** Opening MATERIAL PROVIDED block **

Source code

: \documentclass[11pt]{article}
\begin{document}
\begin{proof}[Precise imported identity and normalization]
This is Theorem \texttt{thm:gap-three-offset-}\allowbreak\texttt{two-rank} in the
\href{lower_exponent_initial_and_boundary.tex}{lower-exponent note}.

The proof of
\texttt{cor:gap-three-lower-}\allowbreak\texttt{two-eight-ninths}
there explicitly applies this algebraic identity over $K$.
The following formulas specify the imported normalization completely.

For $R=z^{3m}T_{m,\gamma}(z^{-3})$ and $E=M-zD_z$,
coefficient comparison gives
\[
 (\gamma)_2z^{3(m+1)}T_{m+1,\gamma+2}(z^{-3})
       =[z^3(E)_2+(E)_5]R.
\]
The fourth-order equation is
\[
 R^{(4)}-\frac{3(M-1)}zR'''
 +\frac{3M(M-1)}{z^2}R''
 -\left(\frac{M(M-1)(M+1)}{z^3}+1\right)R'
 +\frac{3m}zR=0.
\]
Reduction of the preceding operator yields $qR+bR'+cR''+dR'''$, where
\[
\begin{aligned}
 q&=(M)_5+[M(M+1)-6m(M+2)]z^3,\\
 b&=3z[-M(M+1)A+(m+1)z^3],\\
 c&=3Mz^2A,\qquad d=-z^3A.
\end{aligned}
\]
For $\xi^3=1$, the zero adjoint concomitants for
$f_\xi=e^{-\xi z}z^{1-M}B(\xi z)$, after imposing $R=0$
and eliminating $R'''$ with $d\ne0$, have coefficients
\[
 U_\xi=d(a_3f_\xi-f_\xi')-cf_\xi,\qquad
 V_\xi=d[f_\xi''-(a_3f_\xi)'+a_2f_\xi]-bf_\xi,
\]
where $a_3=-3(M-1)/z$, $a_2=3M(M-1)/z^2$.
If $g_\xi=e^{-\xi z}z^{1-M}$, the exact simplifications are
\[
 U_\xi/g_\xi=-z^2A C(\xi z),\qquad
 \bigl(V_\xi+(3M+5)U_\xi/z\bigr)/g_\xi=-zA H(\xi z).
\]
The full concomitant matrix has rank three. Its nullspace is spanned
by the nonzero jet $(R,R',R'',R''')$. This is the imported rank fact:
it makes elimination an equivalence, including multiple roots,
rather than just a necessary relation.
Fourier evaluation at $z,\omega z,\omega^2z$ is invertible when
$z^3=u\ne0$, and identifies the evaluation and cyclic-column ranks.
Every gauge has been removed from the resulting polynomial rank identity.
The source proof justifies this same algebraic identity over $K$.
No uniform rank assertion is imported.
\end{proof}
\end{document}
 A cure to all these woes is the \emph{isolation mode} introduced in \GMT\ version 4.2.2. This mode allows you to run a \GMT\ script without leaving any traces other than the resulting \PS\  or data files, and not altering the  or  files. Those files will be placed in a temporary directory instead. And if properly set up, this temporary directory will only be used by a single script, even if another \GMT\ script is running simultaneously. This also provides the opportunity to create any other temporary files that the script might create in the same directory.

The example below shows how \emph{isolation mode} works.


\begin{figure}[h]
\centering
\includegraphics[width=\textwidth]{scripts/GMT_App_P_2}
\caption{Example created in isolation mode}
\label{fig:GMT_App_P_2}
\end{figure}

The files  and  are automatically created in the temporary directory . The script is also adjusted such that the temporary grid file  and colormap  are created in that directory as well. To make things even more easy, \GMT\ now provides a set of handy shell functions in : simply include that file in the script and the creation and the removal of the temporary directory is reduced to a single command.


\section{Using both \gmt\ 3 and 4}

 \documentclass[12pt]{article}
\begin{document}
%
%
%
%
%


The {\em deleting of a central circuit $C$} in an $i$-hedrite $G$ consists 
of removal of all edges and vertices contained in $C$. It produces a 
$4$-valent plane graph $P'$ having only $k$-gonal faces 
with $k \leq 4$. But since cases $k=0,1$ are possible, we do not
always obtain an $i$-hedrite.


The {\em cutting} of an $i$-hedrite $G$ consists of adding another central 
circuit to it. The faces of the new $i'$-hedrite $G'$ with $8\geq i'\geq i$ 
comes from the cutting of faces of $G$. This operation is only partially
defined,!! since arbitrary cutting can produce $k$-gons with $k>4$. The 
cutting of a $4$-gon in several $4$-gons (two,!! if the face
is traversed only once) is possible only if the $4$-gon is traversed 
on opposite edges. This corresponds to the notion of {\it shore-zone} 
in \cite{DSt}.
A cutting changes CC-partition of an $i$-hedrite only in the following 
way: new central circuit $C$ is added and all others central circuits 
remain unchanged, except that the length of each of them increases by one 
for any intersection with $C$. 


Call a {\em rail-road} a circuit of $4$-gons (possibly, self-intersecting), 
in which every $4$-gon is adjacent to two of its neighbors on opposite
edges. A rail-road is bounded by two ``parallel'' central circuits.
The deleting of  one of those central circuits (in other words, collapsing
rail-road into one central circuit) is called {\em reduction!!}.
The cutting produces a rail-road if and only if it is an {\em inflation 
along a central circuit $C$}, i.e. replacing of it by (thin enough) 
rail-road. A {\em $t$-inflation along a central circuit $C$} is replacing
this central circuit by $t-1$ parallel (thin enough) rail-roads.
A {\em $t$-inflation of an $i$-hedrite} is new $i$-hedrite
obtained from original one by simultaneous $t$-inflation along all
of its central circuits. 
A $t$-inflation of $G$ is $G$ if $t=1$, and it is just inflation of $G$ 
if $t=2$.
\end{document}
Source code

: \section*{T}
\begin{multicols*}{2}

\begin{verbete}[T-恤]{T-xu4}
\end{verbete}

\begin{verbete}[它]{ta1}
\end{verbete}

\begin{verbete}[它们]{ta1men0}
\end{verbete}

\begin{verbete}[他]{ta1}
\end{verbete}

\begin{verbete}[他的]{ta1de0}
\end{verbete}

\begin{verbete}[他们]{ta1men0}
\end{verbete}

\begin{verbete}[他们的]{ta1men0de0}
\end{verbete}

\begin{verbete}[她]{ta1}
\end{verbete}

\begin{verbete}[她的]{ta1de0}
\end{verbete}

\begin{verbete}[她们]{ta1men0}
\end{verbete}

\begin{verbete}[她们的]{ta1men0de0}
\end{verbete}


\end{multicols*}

** Closing MATERIAL PROVIDED block **

#### EXERCISE AIM
Reproduce only the lines above spanning from the line containing "defined,!! since arbitrary" through the line containing "edges. A rail-road", word for word.

#### EXERCISE OUTPUT
defined,!! since arbitrary cutting can produce $k$-gons with $k>4$. The 
cutting of a $4$-gon in several $4$-gons (two,!! if the face
is traversed only once) is possible only if the $4$-gon is traversed 
on opposite edges. This corresponds to the notion of {\it shore-zone} 
in \cite{DSt}.
A cutting changes CC-partition of an $i$-hedrite only in the following 
way: new central circuit $C$ is added and all others central circuits 
remain unchanged, except that the length of each of them increases by one 
for any intersection with $C$. 


Call a {\em rail-road} a circuit of $4$-gons (possibly, self-intersecting), 
in which every $4$-gon is adjacent to two of its neighbors on opposite
edges. A rail-road is bounded by two ``parallel'' central circuits.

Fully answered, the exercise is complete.